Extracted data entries
§ §
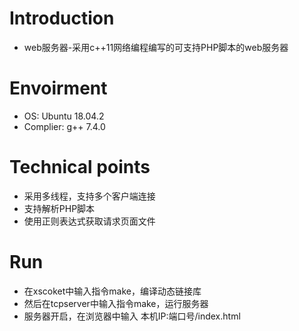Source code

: # Introduction
* web服务器-采用c++11网络编程编写的可支持PHP脚本的web服务器

# Envoirment
* OS: Ubuntu 18.04.2
* Complier: g++ 7.4.0

# Technical points
* 采用多线程，支持多个客户端连接
* 支持解析PHP脚本
* 使用正则表达式获取请求页面文件


# Run
* 在xscoket中输入指令make，编译动态链接库
* 然后在tcpserver中输入指令make，运行服务器
* 服务器开启，在浏览器中输入  本机IP:端口号/index.html   

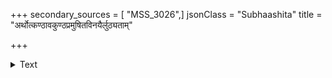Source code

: +++
secondary_sources = [ "MSS_3026",]
jsonClass = "Subhaashita"
title = "अर्थोत्कण्ठावकुण्ठप्रमुषितविनयैर्लुठ्यताम्"

+++

<details><summary>Text</summary>

अर्थोत्कण्ठावकुण्ठप्रमुषितविनयैर्लुठ्यतां नाकिशुण्ठैः प्रत्नो रत्नोच्चयः किं त्वतिविषमदशां तामनुध्याय खिद्ये।  
सिन्धो मन्थाद्रिमन्थात् तरलतरबृहद्भङ्गसंघातघात- प्रभ्रश्यन्मूलवेलागिरिगणपतनोद्दामधामन्धमीका॥
</details>
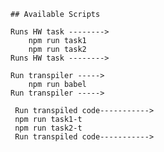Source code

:     ## Available Scripts
    
    Runs HW task -------->
        npm run task1 
        npm run task2
    Runs HW task -------->
    
    Run transpiler ----->
        npm run babel
    Run transpiler ----->
    
     Run transpiled code----------->
     npm run task1-t
     npm run task2-t
     Run transpiled code----------->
§ §
■ PROBLEM TO SOLVE
Exactly as written, set down each line of the records, leaving out the pictures.

■ RESULT OF THIS TASK
Source code

: # Introduction
* web服务器-采用c++11网络编程编写的可支持PHP脚本的web服务器

# Envoirment
* OS: Ubuntu 18.04.2
* Complier: g++ 7.4.0

# Technical points
* 采用多线程，支持多个客户端连接
* 支持解析PHP脚本
* 使用正则表达式获取请求页面文件


# Run
* 在xscoket中输入指令make，编译动态链接库
* 然后在tcpserver中输入指令make，运行服务器
* 服务器开启，在浏览器中输入  本机IP:端口号/index.html   

Source code

: +++
secondary_sources = [ "MSS_3026",]
jsonClass = "Subhaashita"
title = "अर्थोत्कण्ठावकुण्ठप्रमुषितविनयैर्लुठ्यताम्"

+++

<details><summary>Text</summary>

अर्थोत्कण्ठावकुण्ठप्रमुषितविनयैर्लुठ्यतां नाकिशुण्ठैः प्रत्नो रत्नोच्चयः किं त्वतिविषमदशां तामनुध्याय खिद्ये।  
सिन्धो मन्थाद्रिमन्थात् तरलतरबृहद्भङ्गसंघातघात- प्रभ्रश्यन्मूलवेलागिरिगणपतनोद्दामधामन्धमीका॥
</details>
Source code

:     ## Available Scripts
    
    Runs HW task -------->
        npm run task1 
        npm run task2
    Runs HW task -------->
    
    Run transpiler ----->
        npm run babel
    Run transpiler ----->
    
     Run transpiled code----------->
     npm run task1-t
     npm run task2-t
     Run transpiled code----------->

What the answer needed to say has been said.